Scan the data below for lines containing the string "Omega" and give only how many there are.

━━━━━ RECORDS SUPPLIED ━━━━━

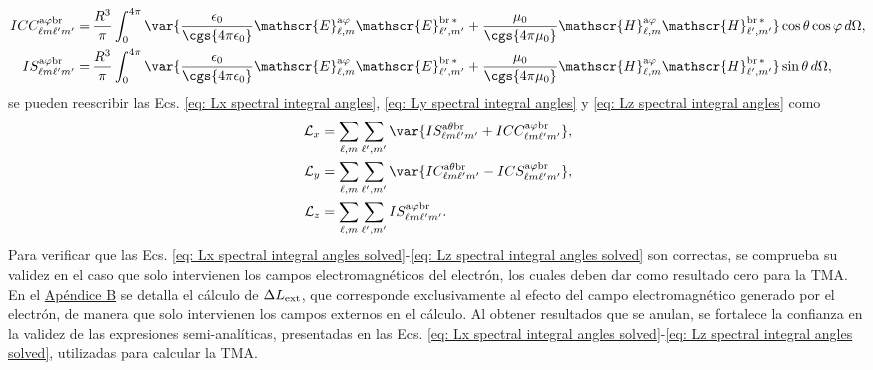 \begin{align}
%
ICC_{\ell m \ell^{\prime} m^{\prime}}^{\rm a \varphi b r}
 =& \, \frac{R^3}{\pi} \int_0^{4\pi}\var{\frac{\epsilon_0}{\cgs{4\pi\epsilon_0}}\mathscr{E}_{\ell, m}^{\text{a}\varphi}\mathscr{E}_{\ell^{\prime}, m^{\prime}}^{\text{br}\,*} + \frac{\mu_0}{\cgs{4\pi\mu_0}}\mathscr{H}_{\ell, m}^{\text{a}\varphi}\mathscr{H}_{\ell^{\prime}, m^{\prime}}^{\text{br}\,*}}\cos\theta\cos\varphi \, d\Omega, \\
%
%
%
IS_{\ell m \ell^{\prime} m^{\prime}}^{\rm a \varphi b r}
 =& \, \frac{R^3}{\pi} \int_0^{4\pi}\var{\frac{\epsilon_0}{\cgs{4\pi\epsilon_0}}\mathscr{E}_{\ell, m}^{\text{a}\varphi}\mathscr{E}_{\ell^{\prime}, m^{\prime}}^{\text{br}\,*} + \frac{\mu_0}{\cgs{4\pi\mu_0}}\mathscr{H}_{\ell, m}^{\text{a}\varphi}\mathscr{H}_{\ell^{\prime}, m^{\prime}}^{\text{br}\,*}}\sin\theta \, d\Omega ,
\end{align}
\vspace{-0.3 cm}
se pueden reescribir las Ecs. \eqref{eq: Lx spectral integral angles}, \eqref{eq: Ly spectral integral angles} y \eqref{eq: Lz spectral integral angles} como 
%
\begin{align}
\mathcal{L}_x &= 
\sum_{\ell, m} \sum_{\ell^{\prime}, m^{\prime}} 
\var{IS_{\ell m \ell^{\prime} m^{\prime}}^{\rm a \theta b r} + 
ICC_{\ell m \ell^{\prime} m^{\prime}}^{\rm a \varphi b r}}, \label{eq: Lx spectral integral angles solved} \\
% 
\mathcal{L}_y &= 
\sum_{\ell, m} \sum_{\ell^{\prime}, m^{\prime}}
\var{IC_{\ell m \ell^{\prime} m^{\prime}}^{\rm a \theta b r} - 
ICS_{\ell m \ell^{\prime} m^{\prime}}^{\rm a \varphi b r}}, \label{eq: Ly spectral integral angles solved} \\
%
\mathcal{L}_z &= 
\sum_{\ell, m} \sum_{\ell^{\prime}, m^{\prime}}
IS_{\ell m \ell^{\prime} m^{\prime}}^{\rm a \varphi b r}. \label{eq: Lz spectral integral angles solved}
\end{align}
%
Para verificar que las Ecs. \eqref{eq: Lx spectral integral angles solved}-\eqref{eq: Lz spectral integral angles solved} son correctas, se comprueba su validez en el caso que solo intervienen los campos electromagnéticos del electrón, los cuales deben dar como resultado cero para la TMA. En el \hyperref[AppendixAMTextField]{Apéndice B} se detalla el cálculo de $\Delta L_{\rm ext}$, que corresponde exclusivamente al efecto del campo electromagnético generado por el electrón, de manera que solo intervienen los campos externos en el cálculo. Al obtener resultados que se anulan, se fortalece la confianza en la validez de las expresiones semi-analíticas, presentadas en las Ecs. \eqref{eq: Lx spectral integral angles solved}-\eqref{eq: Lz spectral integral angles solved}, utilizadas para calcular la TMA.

━━━━━

» **EXERCISE RESULT**
2